Wednesday, July 29, 2009

Secrecy in the Health Care System

One difficulty in having an open discussion about the architecture of the health care system and the roadmap going forward is that there are national security interests involved. While much of the information about approved drugs and treatments are public information, there is also much that is not public due to military and security considerations. This means that some of the institutions involved in health care will not be able to transparently discuss their roles in the system. So while a public roadmap for the system is necessary to build confidence that the health care reform plan is incrementally moving toward a direction other than socialism, the evidence must be incomplete.

Secrecy is necessary from the point of view of competition among nations as well as from the point of view of keeping knowledge from those that could cause us harm.

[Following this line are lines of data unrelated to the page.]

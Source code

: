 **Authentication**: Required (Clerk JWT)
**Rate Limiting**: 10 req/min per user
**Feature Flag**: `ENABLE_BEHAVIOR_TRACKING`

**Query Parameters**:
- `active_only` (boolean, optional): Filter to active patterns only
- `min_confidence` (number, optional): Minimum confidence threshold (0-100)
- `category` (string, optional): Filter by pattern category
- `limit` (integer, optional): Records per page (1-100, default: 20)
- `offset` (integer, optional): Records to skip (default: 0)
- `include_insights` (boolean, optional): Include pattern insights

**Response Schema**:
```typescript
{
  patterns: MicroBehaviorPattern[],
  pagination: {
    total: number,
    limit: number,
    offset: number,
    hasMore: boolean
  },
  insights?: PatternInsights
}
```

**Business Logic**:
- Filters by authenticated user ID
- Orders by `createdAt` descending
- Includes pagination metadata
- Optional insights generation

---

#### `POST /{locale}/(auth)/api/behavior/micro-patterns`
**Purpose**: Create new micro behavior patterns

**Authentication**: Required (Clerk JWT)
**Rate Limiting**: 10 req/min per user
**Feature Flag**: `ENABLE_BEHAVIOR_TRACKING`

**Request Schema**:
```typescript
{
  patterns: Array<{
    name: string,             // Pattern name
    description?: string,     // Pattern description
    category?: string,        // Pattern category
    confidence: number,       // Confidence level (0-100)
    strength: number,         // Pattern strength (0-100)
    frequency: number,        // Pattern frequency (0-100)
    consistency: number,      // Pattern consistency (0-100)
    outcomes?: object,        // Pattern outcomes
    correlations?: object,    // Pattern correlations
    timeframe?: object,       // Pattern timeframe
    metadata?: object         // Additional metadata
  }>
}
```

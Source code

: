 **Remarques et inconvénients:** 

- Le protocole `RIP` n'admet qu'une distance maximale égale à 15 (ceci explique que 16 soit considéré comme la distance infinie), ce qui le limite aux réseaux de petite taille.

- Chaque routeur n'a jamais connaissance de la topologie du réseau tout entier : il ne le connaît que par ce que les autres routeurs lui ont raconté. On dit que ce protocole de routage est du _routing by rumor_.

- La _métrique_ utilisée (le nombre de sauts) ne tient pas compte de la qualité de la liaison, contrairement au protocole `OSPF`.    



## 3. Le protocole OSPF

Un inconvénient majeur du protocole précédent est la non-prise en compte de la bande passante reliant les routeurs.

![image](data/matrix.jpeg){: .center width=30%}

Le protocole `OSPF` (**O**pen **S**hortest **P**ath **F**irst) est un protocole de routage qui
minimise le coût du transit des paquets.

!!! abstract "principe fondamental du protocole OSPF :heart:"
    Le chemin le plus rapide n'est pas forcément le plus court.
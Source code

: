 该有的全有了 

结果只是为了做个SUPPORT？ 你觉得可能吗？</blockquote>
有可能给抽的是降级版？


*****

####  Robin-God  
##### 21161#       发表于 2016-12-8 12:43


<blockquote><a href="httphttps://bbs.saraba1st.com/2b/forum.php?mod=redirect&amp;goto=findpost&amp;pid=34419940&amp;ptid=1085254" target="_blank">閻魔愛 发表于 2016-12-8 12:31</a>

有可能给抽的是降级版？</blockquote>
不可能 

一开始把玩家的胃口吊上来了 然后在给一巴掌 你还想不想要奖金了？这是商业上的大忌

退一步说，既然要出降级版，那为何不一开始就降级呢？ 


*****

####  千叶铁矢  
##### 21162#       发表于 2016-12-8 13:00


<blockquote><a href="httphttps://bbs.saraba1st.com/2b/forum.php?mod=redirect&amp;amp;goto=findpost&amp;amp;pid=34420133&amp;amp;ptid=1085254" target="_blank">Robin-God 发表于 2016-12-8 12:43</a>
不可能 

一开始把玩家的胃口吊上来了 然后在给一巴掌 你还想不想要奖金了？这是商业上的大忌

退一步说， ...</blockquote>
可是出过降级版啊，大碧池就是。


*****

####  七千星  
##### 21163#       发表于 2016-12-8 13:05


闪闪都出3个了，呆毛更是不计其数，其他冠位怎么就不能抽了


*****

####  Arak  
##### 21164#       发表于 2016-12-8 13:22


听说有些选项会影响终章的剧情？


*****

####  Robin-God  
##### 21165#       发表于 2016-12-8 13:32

For other countries that have already taken a socialist route, it is easier to preserve the secrecy throughout the system as an extension of the government. The United States and other countries that seek to emulate our model have a more difficult challenge to preserve a part of the health care system as private, with individuals in control of their information.

Private citizens will have access to information that is not secret, therefore they control the part of their medical history that applies to known diseases and treatments. They can provide this information with their consent to their physicians and hospitals. However, they will have no record of treatments they may have been subjected to without their consent. If national security requires that government acts on private citizens without their knowledge, these medical records will be incomplete.